» PROMPT:
From the data below, copy exactly the lines that lie between the one holding "on data-driven insights." and the one holding "and optimize pricing.", including both, and nothing more.

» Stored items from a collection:
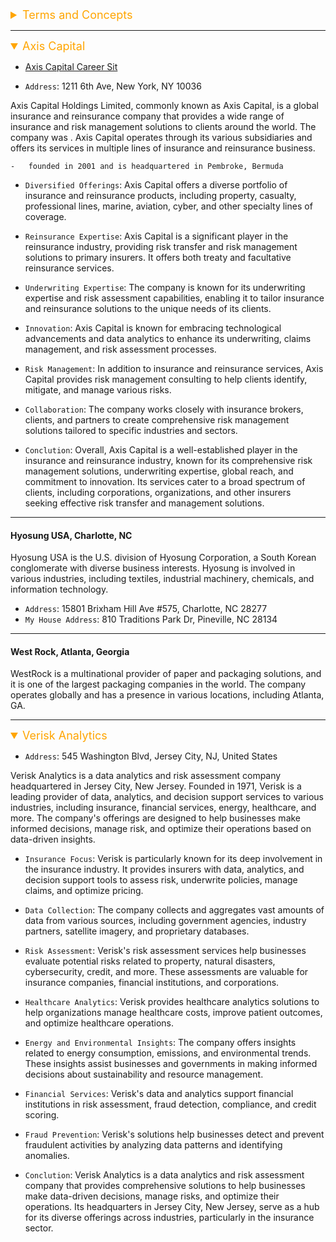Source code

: <details><summary style="font-size:18px;color:Orange;text-align:left">Terms and Concepts</summary>

-   `Lines of Insurance`:

    -   `Definition`: Lines of insurance refer to specific categories or types of insurance coverage that insurers offer to policyholders. Each line of insurance corresponds to a particular class of risk or type of coverage.

    -   `Examples`: Common lines of insurance include property insurance, liability insurance, auto insurance, health insurance, life insurance, and more. Each of these lines has its own unique characteristics and coverage options.

        -   `Property Insurance`: Property insurance provides coverage for physical assets, including buildings, equipment, and inventory, against various perils such as fire, theft, and natural disasters.

        -   `Casualty Insurance`: Casualty insurance includes liability coverage, which protects policyholders from claims or lawsuits brought against them by third parties. It can include general liability, professional liability, and product liability insurance.

        -   `Professional Liability Insurance`: Also known as errors and omissions (E&O) insurance, this coverage is designed to protect professionals and businesses from claims of negligence or errors in their professional services.

        -   `Cyber Insurance`: In the digital age, cyber insurance provides coverage for losses or liabilities resulting from data breaches, cyberattacks, and other cyber risks.

        -   `Directors and Officers (D&O) Insurance`: D&O insurance offers protection to directors and officers of a company against personal losses in case they are sued for alleged wrongful acts in managing the company.

        -   `Environmental Liability Insurance`: This coverage addresses risks related to pollution and environmental damage, including cleanup costs and liability for damage caused to third parties.

        -   `Marine and Aviation Insurance`: These lines provide coverage for risks associated with maritime and aviation operations, including cargo insurance, hull insurance, and liability coverage.

    -   `Underwriting and Pricing`: Each line of insurance involves its own underwriting process, which assesses the risks associated with that specific type of coverage. Pricing for insurance policies is based on the perceived risk within each line.

-   `Reinsurance`:

    -   `Definition`: Reinsurance is a process through which insurance companies transfer a portion of their risk to other insurers, known as reinsurers. Essentially, it's insurance for insurers.

    -   `Purpose`: Reinsurance serves several purposes for insurance companies. It helps them manage their exposure to catastrophic events or large losses, maintain financial stability, and ensure they can pay claims to policyholders.

    -   `Risk Sharing`: Reinsurance allows primary insurers (also called cedents) to share risks with reinsurers. In the event of a large claim or catastrophe, the reinsurer helps cover the cost, reducing the financial impact on the primary insurer.

    -   `Capacity`: Reinsurance companies often have substantial financial resources and expertise, which can help primary insurers access additional underwriting capacity and take on more business.
    -   `Example`:

        -   `Catastrophe Reinsurance`: Catastrophe reinsurance helps primary insurers manage the financial impact of large-scale disasters, such as hurricanes, earthquakes, or wildfires.

        -   `Excess of Loss Reinsurance`: This type of reinsurance provides coverage for losses exceeding a certain threshold, helping primary insurers limit their exposure to high-value claims.

        -   `Facultative Reinsurance`: Facultative reinsurance involves underwriting individual policies or risks on a case-by-case basis. It allows primary insurers to tailor their reinsurance coverage to specific needs.

        -   `Proportional Reinsurance`: In proportional reinsurance, the reinsurer shares a portion of the premiums and losses on a portfolio of policies with the primary insurer. It's often used for risk sharing.

        -   `Specialty Reinsurance`: This category may include various specialized reinsurance coverages, such as trade credit, mortgage, or political risk reinsurance, depending on the needs of clients.

It's important to note that the specific lines of coverage and reinsurance services offered by AXIS Capital USA may change over time. For the most up-to-date and detailed information on their offerings, I recommend visiting the official AXIS Capital website or contacting the company directly. Additionally, regulatory changes and market conditions can influence the types of coverage provided by insurance and reinsurance companies.

</details>

---

<details open><summary style="font-size:18px;color:Orange;text-align:left">Axis Capital</summary>

-   [Axis Capital Career Sit](https://axiscapital.wd1.myworkdayjobs.com/axiscareers)

-   `Address`: 1211 6th Ave, New York, NY 10036

Axis Capital Holdings Limited, commonly known as Axis Capital, is a global insurance and reinsurance company that provides a wide range of insurance and risk management solutions to clients around the world. The company was . Axis Capital operates through its various subsidiaries and offers its services in multiple lines of insurance and reinsurance business.

    -   founded in 2001 and is headquartered in Pembroke, Bermuda

-   `Diversified Offerings`: Axis Capital offers a diverse portfolio of insurance and reinsurance products, including property, casualty, professional lines, marine, aviation, cyber, and other specialty lines of coverage.

-   `Reinsurance Expertise`: Axis Capital is a significant player in the reinsurance industry, providing risk transfer and risk management solutions to primary insurers. It offers both treaty and facultative reinsurance services.

-   `Underwriting Expertise`: The company is known for its underwriting expertise and risk assessment capabilities, enabling it to tailor insurance and reinsurance solutions to the unique needs of its clients.

-   `Innovation`: Axis Capital is known for embracing technological advancements and data analytics to enhance its underwriting, claims management, and risk assessment processes.

-   `Risk Management`: In addition to insurance and reinsurance services, Axis Capital provides risk management consulting to help clients identify, mitigate, and manage various risks.

-   `Collaboration`: The company works closely with insurance brokers, clients, and partners to create comprehensive risk management solutions tailored to specific industries and sectors.

-   `Conclution`: Overall, Axis Capital is a well-established player in the insurance and reinsurance industry, known for its comprehensive risk management solutions, underwriting expertise, global reach, and commitment to innovation. Its services cater to a broad spectrum of clients, including corporations, organizations, and other insurers seeking effective risk transfer and management solutions.

</details>

---

#### Hyosung USA, Charlotte, NC

Hyosung USA is the U.S. division of Hyosung Corporation, a South Korean conglomerate with diverse business interests. Hyosung is involved in various industries, including textiles, industrial machinery, chemicals, and information technology.

-   `Address`: 15801 Brixham Hill Ave #575, Charlotte, NC 28277
-   `My House Address`: 810 Traditions Park Dr, Pineville, NC 28134

---

#### West Rock, Atlanta, Georgia

WestRock is a multinational provider of paper and packaging solutions, and it is one of the largest packaging companies in the world. The company operates globally and has a presence in various locations, including Atlanta, GA.

---

<details open><summary style="font-size:18px;color:Orange;text-align:left">Verisk Analytics</summary>

-   `Address`: 545 Washington Blvd, Jersey City, NJ, United States

Verisk Analytics is a data analytics and risk assessment company headquartered in Jersey City, New Jersey. Founded in 1971, Verisk is a leading provider of data, analytics, and decision support services to various industries, including insurance, financial services, energy, healthcare, and more. The company's offerings are designed to help businesses make informed decisions, manage risk, and optimize their operations based on data-driven insights.

-   `Insurance Focus`: Verisk is particularly known for its deep involvement in the insurance industry. It provides insurers with data, analytics, and decision support tools to assess risk, underwrite policies, manage claims, and optimize pricing.

-   `Data Collection`: The company collects and aggregates vast amounts of data from various sources, including government agencies, industry partners, satellite imagery, and proprietary databases.

-   `Risk Assessment`: Verisk's risk assessment services help businesses evaluate potential risks related to property, natural disasters, cybersecurity, credit, and more. These assessments are valuable for insurance companies, financial institutions, and corporations.

-   `Healthcare Analytics`: Verisk provides healthcare analytics solutions to help organizations manage healthcare costs, improve patient outcomes, and optimize healthcare operations.

-   `Energy and Environmental Insights`: The company offers insights related to energy consumption, emissions, and environmental trends. These insights assist businesses and governments in making informed decisions about sustainability and resource management.

-   `Financial Services`: Verisk's data and analytics support financial institutions in risk assessment, fraud detection, compliance, and credit scoring.

-   `Fraud Prevention`: Verisk's solutions help businesses detect and prevent fraudulent activities by analyzing data patterns and identifying anomalies.

-   `Conclution`: Verisk Analytics is a data analytics and risk assessment company that provides comprehensive solutions to help businesses make data-driven decisions, manage risks, and optimize their operations. Its headquarters in Jersey City, New Jersey, serve as a hub for its diverse offerings across industries, particularly in the insurance sector.

</details>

» RESPONSE BELOW:
Verisk Analytics is a data analytics and risk assessment company headquartered in Jersey City, New Jersey. Founded in 1971, Verisk is a leading provider of data, analytics, and decision support services to various industries, including insurance, financial services, energy, healthcare, and more. The company's offerings are designed to help businesses make informed decisions, manage risk, and optimize their operations based on data-driven insights.

-   `Insurance Focus`: Verisk is particularly known for its deep involvement in the insurance industry. It provides insurers with data, analytics, and decision support tools to assess risk, underwrite policies, manage claims, and optimize pricing.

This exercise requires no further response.